Instructions for the task: Pictures aside, can you reproduce the records word for word?

_____

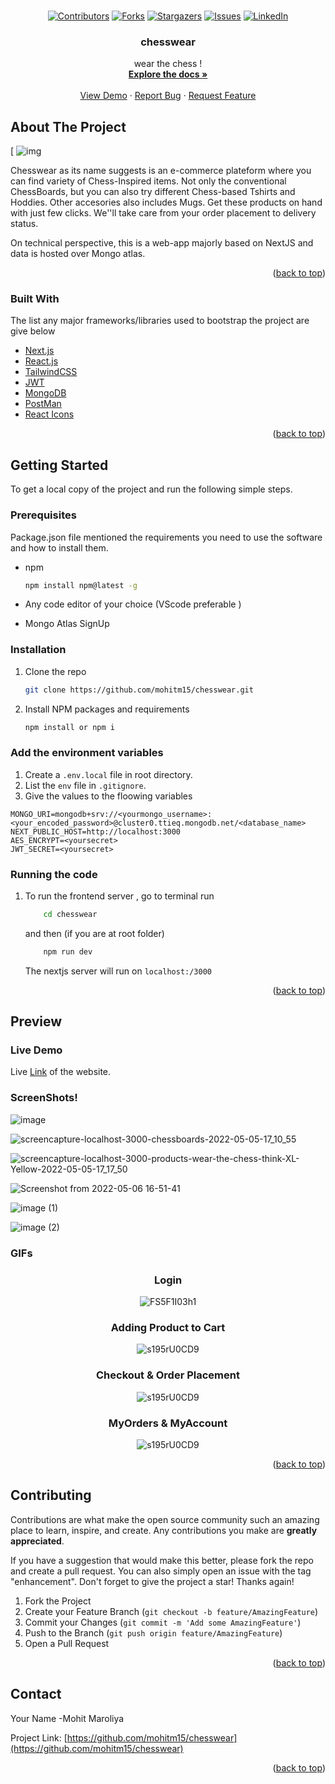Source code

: <div id="top"></div>
<!--
*** Thanks for checking out the Best-README-Template. If you have a suggestion
*** that would make this better, please fork the repo and create a pull request
*** or simply open an issue with the tag "enhancement".
*** Don't forget to give the project a star!
*** Thanks again! Now go create something AMAZING! :D
-->



<!-- PROJECT SHIELDS -->
<!--
*** I'm using markdown "reference style" links for readability.
*** Reference links are enclosed in brackets [ ] instead of parentheses ( ).
*** See the bottom of this document for the declaration of the reference variables
*** for contributors-url, forks-url, etc. This is an optional, concise syntax you may use.
*** https://www.markdownguide.org/basic-syntax/#reference-style-links
-->




<!-- PROJECT LOGO -->
<br />
<div align="center">

[![Contributors][contributors-shield]][contributors-url]
[![Forks][forks-shield]][forks-url]
[![Stargazers][stars-shield]][stars-url]
[![Issues][issues-shield]][issues-url]
[![LinkedIn][linkedin-shield]][linkedin-url]

  <h3 align="center">chesswear</h3>

  <p align="center">
    wear the chess !
    <br />
    <a href="https://github.com/mohitm15/chesswear"><strong>Explore the docs »</strong></a>
    <br />
    <br />
    <a href="https://chesswear.vercel.app/">View Demo</a>
    ·
    <a href="https://github.com/mohitm15/chesswear/issues">Report Bug</a>
    ·
    <a href="https://github.com/mohitm15/chesswear/issues">Request Feature</a>
  </p>
</div>







<!-- ABOUT THE PROJECT -->
## About The Project

[
                          ![img](https://user-images.githubusercontent.com/35539313/167111062-d63619aa-0d33-4ee9-b8da-fdfadae0ddbd.png)


Chesswear as its name suggests is an e-commerce plateform where you can find variety of Chess-Inspired items. Not only the conventional ChessBoards, but you can also try different Chess-based Tshirts and Hoddies. Other accesories also includes Mugs. Get these products on hand with just few clicks. We''ll take care from your order placement to delivery status.

On technical perspective, this is a web-app majorly based on NextJS and data is hosted over Mongo atlas. 

<p align="right">(<a href="#top">back to top</a>)</p>



### Built With

The list any major frameworks/libraries used to bootstrap the project are give below

* [Next.js](https://nextjs.org/)
* [React.js](https://reactjs.org/)
* [TailwindCSS](https://tailwindcss.com/)
* [JWT](https://jwt.io/)
* [MongoDB](https://www.mongodb.com/)
* [PostMan](https://www.postman.com/)
* [React Icons](https://react-icons.github.io/react-icons/search)

<p align="right">(<a href="#top">back to top</a>)</p>



<!-- GETTING STARTED -->
## Getting Started

To get a local copy of the project and run the following simple steps.


### Prerequisites

Package.json file mentioned the requirements you need to use the software and how to install them.
* npm
  ```sh
  npm install npm@latest -g
  ```

* Any code editor of your choice (VScode preferable )

* Mongo Atlas SignUp


### Installation

1. Clone the repo
   ```sh
   git clone https://github.com/mohitm15/chesswear.git
   ```
2. Install NPM packages and requirements
   ```sh
   npm install or npm i
   ```
   
### Add the environment variables

1. Create a `.env.local` file in root directory.
2. List the `env` file in `.gitignore`.
3. Give the values to the floowing variables
  ```
  MONGO_URI=mongodb+srv://<yourmongo_username>:<your_encoded_password>@cluster0.ttieq.mongodb.net/<database_name>
  NEXT_PUBLIC_HOST=http://localhost:3000
  AES_ENCRYPT=<yoursecret>
  JWT_SECRET=<yoursecret>
  ```
  
 ### Running the code

1. To run the frontend server , go to terminal run
    ```sh
        cd chesswear
    ```

    and then (if you are at root folder)
    ```sh
        npm run dev
    ```
   
    The nextjs server will run on `localhost:/3000`


<p align="right">(<a href="#top">back to top</a>)</p>



<!-- USAGE EXAMPLES -->
## Preview

### Live Demo

Live [Link](https://chesswear.vercel.app/) of the website.

### ScreenShots!

![image](https://user-images.githubusercontent.com/35539313/167121928-b330cdb5-998d-49d2-8036-99a73f5d7760.jpg)


![screencapture-localhost-3000-chessboards-2022-05-05-17_10_55](https://user-images.githubusercontent.com/35539313/167121669-7d5917ff-47a9-452d-9616-6db2d3cc6bac.png)


![screencapture-localhost-3000-products-wear-the-chess-think-XL-Yellow-2022-05-05-17_17_50](https://user-images.githubusercontent.com/35539313/167120851-927a0dfc-4368-4616-ab52-19fb1600ae61.png)

![Screenshot from 2022-05-06 16-51-41](https://user-images.githubusercontent.com/35539313/167122366-e36805c9-eda3-4152-a5eb-8af0e15df5cf.png)




![image (1)](https://user-images.githubusercontent.com/35539313/167121729-98352255-716c-482a-8680-4693d507b5ef.jpg)

![image (2)](https://user-images.githubusercontent.com/35539313/167121792-d22eb083-63e3-4753-9667-253404ffa686.jpg)



### GIFs

<div align="center">

  ### Login

![FS5F1I03h1](https://user-images.githubusercontent.com/35539313/167117353-f9fa3efd-6d8b-4e90-8d7d-b284a0b5b8ff.gif)


### Adding Product to Cart

![s195rU0CD9](https://user-images.githubusercontent.com/35539313/167117643-d27c948e-d0c6-4bb4-bf43-005d92bbc7e8.gif)

### Checkout & Order Placement

![s195rU0CD9](https://user-images.githubusercontent.com/35539313/167118135-5254bd3c-3429-49bd-bc5c-7d3b8bbf6490.gif)


### MyOrders & MyAccount

![s195rU0CD9](https://user-images.githubusercontent.com/35539313/167118464-6e61a417-a02b-47d7-a078-fd5e3148006e.gif)

</div>



<p align="right">(<a href="#top">back to top</a>)</p>



<!-- CONTRIBUTING -->
## Contributing

Contributions are what make the open source community such an amazing place to learn, inspire, and create. Any contributions you make are **greatly appreciated**.

If you have a suggestion that would make this better, please fork the repo and create a pull request. You can also simply open an issue with the tag "enhancement".
Don't forget to give the project a star! Thanks again!

1. Fork the Project
2. Create your Feature Branch (`git checkout -b feature/AmazingFeature`)
3. Commit your Changes (`git commit -m 'Add some AmazingFeature'`)
4. Push to the Branch (`git push origin feature/AmazingFeature`)
5. Open a Pull Request

<p align="right">(<a href="#top">back to top</a>)</p>






<!-- CONTACT -->
## Contact
Your Name -Mohit Maroliya

Project Link: [https://github.com/mohitm15/chesswear](https://github.com/mohitm15/chesswear)

<p align="right">(<a href="#top">back to top</a>)</p>









<!-- MARKDOWN LINKS & IMAGES -->
<!-- https://www.markdownguide.org/basic-syntax/#reference-style-links -->
[contributors-shield]: https://img.shields.io/github/contributors/othneildrew/Best-README-Template.svg?style=for-the-badge
[contributors-url]: https://github.com/othneildrew/Best-README-Template/graphs/contributors
[forks-shield]: https://img.shields.io/github/forks/othneildrew/Best-README-Template.svg?style=for-the-badge
[forks-url]: https://github.com/othneildrew/Best-README-Template/network/members
[stars-shield]: https://img.shields.io/github/stars/othneildrew/Best-README-Template.svg?style=for-the-badge
[stars-url]: https://github.com/othneildrew/Best-README-Template/stargazers
[issues-shield]: https://img.shields.io/github/issues/othneildrew/Best-README-Template.svg?style=for-the-badge
[issues-url]: https://github.com/othneildrew/Best-README-Template/issues
[license-shield]: https://img.shields.io/github/license/othneildrew/Best-README-Template.svg?style=for-the-badge
[license-url]: https://github.com/othneildrew/Best-README-Template/blob/master/LICENSE.txt
[linkedin-shield]: https://img.shields.io/badge/-LinkedIn-black.svg?style=for-the-badge&logo=linkedin&colorB=555
[linkedin-url]: https://linkedin.com/in/othneildrew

_____

Task answer:
Source code

: <div id="top"></div>
<!--
*** Thanks for checking out the Best-README-Template. If you have a suggestion
*** that would make this better, please fork the repo and create a pull request
*** or simply open an issue with the tag "enhancement".
*** Don't forget to give the project a star!
*** Thanks again! Now go create something AMAZING! :D
-->



<!-- PROJECT SHIELDS -->
<!--
*** I'm using markdown "reference style" links for readability.
*** Reference links are enclosed in brackets [ ] instead of parentheses ( ).
*** See the bottom of this document for the declaration of the reference variables
*** for contributors-url, forks-url, etc. This is an optional, concise syntax you may use.
*** https://www.markdownguide.org/basic-syntax/#reference-style-links
-->




<!-- PROJECT LOGO -->
<br />
<div align="center">

[![Contributors][contributors-shield]][contributors-url]
[![Forks][forks-shield]][forks-url]
[![Stargazers][stars-shield]][stars-url]
[![Issues][issues-shield]][issues-url]
[![LinkedIn][linkedin-shield]][linkedin-url]

  <h3 align="center">chesswear</h3>

  <p align="center">
    wear the chess !
    <br />
    <a href="https://github.com/mohitm15/chesswear"><strong>Explore the docs »</strong></a>
    <br />
    <br />
    <a href="https://chesswear.vercel.app/">View Demo</a>
    ·
    <a href="https://github.com/mohitm15/chesswear/issues">Report Bug</a>
    ·
    <a href="https://github.com/mohitm15/chesswear/issues">Request Feature</a>
  </p>
</div>







<!-- ABOUT THE PROJECT -->
## About The Project

[
                          ![img](https://user-images.githubusercontent.com/35539313/167111062-d63619aa-0d33-4ee9-b8da-fdfadae0ddbd.png)


Chesswear as its name suggests is an e-commerce plateform where you can find variety of Chess-Inspired items. Not only the conventional ChessBoards, but you can also try different Chess-based Tshirts and Hoddies. Other accesories also includes Mugs. Get these products on hand with just few clicks. We''ll take care from your order placement to delivery status.

On technical perspective, this is a web-app majorly based on NextJS and data is hosted over Mongo atlas. 

<p align="right">(<a href="#top">back to top</a>)</p>



### Built With

The list any major frameworks/libraries used to bootstrap the project are give below

* [Next.js](https://nextjs.org/)
* [React.js](https://reactjs.org/)
* [TailwindCSS](https://tailwindcss.com/)
* [JWT](https://jwt.io/)
* [MongoDB](https://www.mongodb.com/)
* [PostMan](https://www.postman.com/)
* [React Icons](https://react-icons.github.io/react-icons/search)

<p align="right">(<a href="#top">back to top</a>)</p>



<!-- GETTING STARTED -->
## Getting Started

To get a local copy of the project and run the following simple steps.


### Prerequisites

Package.json file mentioned the requirements you need to use the software and how to install them.
* npm
  ```sh
  npm install npm@latest -g
  ```

* Any code editor of your choice (VScode preferable )

* Mongo Atlas SignUp


### Installation

1. Clone the repo
   ```sh
   git clone https://github.com/mohitm15/chesswear.git
   ```
2. Install NPM packages and requirements
   ```sh
   npm install or npm i
   ```
   
### Add the environment variables

1. Create a `.env.local` file in root directory.
2. List the `env` file in `.gitignore`.
3. Give the values to the floowing variables
  ```
  MONGO_URI=mongodb+srv://<yourmongo_username>:<your_encoded_password>@cluster0.ttieq.mongodb.net/<database_name>
  NEXT_PUBLIC_HOST=http://localhost:3000
  AES_ENCRYPT=<yoursecret>
  JWT_SECRET=<yoursecret>
  ```
  
 ### Running the code

1. To run the frontend server , go to terminal run
    ```sh
        cd chesswear
    ```

    and then (if you are at root folder)
    ```sh
        npm run dev
    ```
   
    The nextjs server will run on `localhost:/3000`


<p align="right">(<a href="#top">back to top</a>)</p>



<!-- USAGE EXAMPLES -->
## Preview

### Live Demo

Live [Link](https://chesswear.vercel.app/) of the website.

### ScreenShots!

![image](https://user-images.githubusercontent.com/35539313/167121928-b330cdb5-998d-49d2-8036-99a73f5d7760.jpg)


![screencapture-localhost-3000-chessboards-2022-05-05-17_10_55](https://user-images.githubusercontent.com/35539313/167121669-7d5917ff-47a9-452d-9616-6db2d3cc6bac.png)


![screencapture-localhost-3000-products-wear-the-chess-think-XL-Yellow-2022-05-05-17_17_50](https://user-images.githubusercontent.com/35539313/167120851-927a0dfc-4368-4616-ab52-19fb1600ae61.png)

![Screenshot from 2022-05-06 16-51-41](https://user-images.githubusercontent.com/35539313/167122366-e36805c9-eda3-4152-a5eb-8af0e15df5cf.png)




![image (1)](https://user-images.githubusercontent.com/35539313/167121729-98352255-716c-482a-8680-4693d507b5ef.jpg)

![image (2)](https://user-images.githubusercontent.com/35539313/167121792-d22eb083-63e3-4753-9667-253404ffa686.jpg)



### GIFs

<div align="center">

  ### Login

![FS5F1I03h1](https://user-images.githubusercontent.com/35539313/167117353-f9fa3efd-6d8b-4e90-8d7d-b284a0b5b8ff.gif)


### Adding Product to Cart

![s195rU0CD9](https://user-images.githubusercontent.com/35539313/167117643-d27c948e-d0c6-4bb4-bf43-005d92bbc7e8.gif)

### Checkout & Order Placement

![s195rU0CD9](https://user-images.githubusercontent.com/35539313/167118135-5254bd3c-3429-49bd-bc5c-7d3b8bbf6490.gif)


### MyOrders & MyAccount

![s195rU0CD9](https://user-images.githubusercontent.com/35539313/167118464-6e61a417-a02b-47d7-a078-fd5e3148006e.gif)

</div>



<p align="right">(<a href="#top">back to top</a>)</p>



<!-- CONTRIBUTING -->
## Contributing

Contributions are what make the open source community such an amazing place to learn, inspire, and create. Any contributions you make are **greatly appreciated**.

If you have a suggestion that would make this better, please fork the repo and create a pull request. You can also simply open an issue with the tag "enhancement".
Don't forget to give the project a star! Thanks again!

1. Fork the Project
2. Create your Feature Branch (`git checkout -b feature/AmazingFeature`)
3. Commit your Changes (`git commit -m 'Add some AmazingFeature'`)
4. Push to the Branch (`git push origin feature/AmazingFeature`)
5. Open a Pull Request

<p align="right">(<a href="#top">back to top</a>)</p>






<!-- CONTACT -->
## Contact
Your Name -Mohit Maroliya

Project Link: [https://github.com/mohitm15/chesswear](https://github.com/mohitm15/chesswear)

<p align="right">(<a href="#top">back to top</a>)</p>









<!-- MARKDOWN LINKS & IMAGES -->
<!-- https://www.markdownguide.org/basic-syntax/#reference-style-links -->
[contributors-shield]: https://img.shields.io/github/contributors/othneildrew/Best-README-Template.svg?style=for-the-badge
[contributors-url]: https://github.com/othneildrew/Best-README-Template/graphs/contributors
[forks-shield]: https://img.shields.io/github/forks/othneildrew/Best-README-Template.svg?style=for-the-badge
[forks-url]: https://github.com/othneildrew/Best-README-Template/network/members
[stars-shield]: https://img.shields.io/github/stars/othneildrew/Best-README-Template.svg?style=for-the-badge
[stars-url]: https://github.com/othneildrew/Best-README-Template/stargazers
[issues-shield]: https://img.shields.io/github/issues/othneildrew/Best-README-Template.svg?style=for-the-badge
[issues-url]: https://github.com/othneildrew/Best-README-Template/issues
[license-shield]: https://img.shields.io/github/license/othneildrew/Best-README-Template.svg?style=for-the-badge
[license-url]: https://github.com/othneildrew/Best-README-Template/blob/master/LICENSE.txt
[linkedin-shield]: https://img.shields.io/badge/-LinkedIn-black.svg?style=for-the-badge&logo=linkedin&colorB=555
[linkedin-url]: https://linkedin.com/in/othneildrew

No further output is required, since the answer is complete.